Dance company proves March isn’t just for hoops
March is not just for hoops.
March is not just for hoops. While the Cardinal basketball teams participated in the NCAA and NIT tournaments, another team of Stanford stars took the floor. The Stanford dancers went to the American College Regional Conference this month to perform Twilight Composite – and it was selected as the strongest work at the conference. In March Madness terms, the dancers won their bracket.
The team of seven has been invited to perform with other elite dancers representing the best choreography and performance in the nation at the Kennedy Center in Washington, D.C., in May. “We are planning to go – how is not yet certain – but to be so recognized by the dance field within a national forum is a huge signal honor in and of itself,” Twilight Composite choreographer and Stanford dance faculty member Diane Frank said about the Kennedy Center honor.
Twilight Composite was evaluated in relation to dozens of other adjudicated works at the regional conference, most from fully accredited degree-granting undergraduate/graduate dance departments. The adjudicators were unreservedly positive in their analysis and comments, starting with “an exemplar of choreography” and proceeding to “classical restraint” and “clarity of intent and beautiful dancing.”

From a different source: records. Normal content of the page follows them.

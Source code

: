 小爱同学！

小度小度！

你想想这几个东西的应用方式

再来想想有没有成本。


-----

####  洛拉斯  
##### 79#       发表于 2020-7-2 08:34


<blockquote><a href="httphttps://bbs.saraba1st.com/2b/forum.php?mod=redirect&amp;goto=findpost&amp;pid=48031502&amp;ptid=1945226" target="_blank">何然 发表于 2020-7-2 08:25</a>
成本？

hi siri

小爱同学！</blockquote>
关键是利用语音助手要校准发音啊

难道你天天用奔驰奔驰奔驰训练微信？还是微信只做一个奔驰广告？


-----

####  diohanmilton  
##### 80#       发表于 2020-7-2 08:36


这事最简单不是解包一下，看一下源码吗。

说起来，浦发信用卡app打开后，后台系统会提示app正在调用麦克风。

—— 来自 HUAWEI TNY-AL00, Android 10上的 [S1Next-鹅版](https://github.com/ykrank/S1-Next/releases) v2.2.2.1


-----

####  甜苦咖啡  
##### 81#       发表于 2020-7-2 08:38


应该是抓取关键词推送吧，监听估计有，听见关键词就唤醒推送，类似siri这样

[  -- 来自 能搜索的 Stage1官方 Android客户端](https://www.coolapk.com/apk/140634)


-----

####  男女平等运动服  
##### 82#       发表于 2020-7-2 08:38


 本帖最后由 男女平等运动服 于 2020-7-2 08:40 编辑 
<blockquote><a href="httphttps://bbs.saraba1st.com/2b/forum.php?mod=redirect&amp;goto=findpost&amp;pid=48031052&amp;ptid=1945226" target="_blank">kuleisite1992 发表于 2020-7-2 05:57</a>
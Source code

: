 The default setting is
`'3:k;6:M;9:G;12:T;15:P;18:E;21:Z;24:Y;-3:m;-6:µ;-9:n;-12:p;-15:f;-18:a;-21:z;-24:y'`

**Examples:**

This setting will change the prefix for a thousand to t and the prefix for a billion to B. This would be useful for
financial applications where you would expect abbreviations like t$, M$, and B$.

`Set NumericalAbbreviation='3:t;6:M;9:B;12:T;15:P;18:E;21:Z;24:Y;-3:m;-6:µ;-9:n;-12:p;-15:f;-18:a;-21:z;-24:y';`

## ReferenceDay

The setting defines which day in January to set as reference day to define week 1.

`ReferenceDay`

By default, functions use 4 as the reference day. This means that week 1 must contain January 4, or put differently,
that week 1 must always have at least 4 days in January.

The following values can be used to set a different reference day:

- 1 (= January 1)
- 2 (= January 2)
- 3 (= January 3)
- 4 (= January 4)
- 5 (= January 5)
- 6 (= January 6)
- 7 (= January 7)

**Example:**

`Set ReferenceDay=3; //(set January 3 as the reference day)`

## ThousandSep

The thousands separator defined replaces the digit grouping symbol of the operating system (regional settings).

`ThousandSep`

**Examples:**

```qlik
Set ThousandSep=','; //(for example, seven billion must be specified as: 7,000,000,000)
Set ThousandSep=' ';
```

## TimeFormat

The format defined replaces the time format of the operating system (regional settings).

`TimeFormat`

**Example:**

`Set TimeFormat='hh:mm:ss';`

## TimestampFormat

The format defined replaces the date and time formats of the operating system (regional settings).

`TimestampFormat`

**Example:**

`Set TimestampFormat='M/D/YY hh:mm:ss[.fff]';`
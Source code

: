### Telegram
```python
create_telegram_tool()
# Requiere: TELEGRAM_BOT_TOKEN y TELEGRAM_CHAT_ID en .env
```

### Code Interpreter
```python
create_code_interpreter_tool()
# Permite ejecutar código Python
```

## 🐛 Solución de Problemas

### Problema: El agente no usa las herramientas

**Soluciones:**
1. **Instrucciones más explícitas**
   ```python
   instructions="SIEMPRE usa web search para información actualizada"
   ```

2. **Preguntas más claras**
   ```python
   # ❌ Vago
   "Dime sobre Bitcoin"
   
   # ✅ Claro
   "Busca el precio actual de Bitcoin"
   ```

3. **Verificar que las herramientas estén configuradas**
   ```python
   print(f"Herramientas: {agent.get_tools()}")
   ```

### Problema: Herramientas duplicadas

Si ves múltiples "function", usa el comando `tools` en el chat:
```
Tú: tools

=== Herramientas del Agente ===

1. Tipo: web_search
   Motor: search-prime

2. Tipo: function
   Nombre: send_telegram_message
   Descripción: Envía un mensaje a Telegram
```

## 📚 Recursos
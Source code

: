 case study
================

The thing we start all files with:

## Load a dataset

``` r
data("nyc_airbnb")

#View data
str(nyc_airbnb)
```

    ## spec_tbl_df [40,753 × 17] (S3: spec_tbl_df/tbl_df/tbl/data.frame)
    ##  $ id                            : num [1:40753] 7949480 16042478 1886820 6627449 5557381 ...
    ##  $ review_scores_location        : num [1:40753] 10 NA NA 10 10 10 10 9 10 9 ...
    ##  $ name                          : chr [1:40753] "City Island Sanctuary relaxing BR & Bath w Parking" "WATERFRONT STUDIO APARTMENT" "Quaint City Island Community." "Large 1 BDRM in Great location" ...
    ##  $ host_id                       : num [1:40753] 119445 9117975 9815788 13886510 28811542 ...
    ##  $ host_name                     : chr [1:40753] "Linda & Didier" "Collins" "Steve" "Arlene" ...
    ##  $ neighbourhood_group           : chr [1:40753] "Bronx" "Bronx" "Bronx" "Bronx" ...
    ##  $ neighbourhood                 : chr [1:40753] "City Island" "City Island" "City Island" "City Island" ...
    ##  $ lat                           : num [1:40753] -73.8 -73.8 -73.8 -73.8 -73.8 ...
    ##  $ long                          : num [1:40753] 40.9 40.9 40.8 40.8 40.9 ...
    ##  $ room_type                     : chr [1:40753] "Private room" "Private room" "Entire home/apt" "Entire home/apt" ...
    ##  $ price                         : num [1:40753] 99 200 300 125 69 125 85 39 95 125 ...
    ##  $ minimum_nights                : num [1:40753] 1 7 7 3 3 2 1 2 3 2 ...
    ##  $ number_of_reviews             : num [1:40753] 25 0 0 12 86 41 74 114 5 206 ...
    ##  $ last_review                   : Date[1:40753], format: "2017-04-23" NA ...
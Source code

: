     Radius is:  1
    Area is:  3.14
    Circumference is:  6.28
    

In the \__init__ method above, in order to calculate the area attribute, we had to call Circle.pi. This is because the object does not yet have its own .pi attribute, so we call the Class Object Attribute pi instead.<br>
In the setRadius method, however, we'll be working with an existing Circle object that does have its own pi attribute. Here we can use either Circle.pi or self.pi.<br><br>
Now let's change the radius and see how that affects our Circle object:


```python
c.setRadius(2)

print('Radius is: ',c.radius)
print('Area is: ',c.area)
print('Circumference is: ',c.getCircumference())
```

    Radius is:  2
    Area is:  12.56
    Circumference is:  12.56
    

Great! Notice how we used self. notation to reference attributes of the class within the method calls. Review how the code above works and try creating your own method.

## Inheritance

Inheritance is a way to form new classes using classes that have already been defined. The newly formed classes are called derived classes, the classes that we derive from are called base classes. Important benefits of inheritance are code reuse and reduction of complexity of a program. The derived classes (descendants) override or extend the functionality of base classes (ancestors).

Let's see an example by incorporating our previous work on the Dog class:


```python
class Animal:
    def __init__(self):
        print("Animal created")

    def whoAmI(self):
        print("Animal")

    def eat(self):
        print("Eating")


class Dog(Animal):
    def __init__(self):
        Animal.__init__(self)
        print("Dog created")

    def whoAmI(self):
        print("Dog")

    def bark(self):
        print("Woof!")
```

At Stanford, students can declare a drama minor with a concentration in dance but their commitment to dance is not degree-driven. “The dancers’ intellectual appetite informs their studio practice, making it possible to do choreographically sophisticated and nuanced work,” Frank said of her students. Five members of the cast intend to pursue dance careers after graduation.
With regard to the regional conference and the invitation to the Kennedy Center, Frank said, “It is absolutely great for our dancers to know that they are working at a level of accomplishment which the professional dance field sees as worthy of national attention. The same intellectual energy that drives creativity in other university research drives the work in dance.”
The Stanford dancers are Gary Champi, CC Chiu, Katherine Disenhof, Tessaly Jen, Mindy Phung, Julia Neidert and Sanjay Saverimuttu. collaborative interdepartmental participation came from Dohi Moon, affiliated with the Center for Computer Research in Music and Acoustics, who composed the music; and Melissa Demers, an undergraduate in drama working with professor Michael Ramsaur who designed the lighting.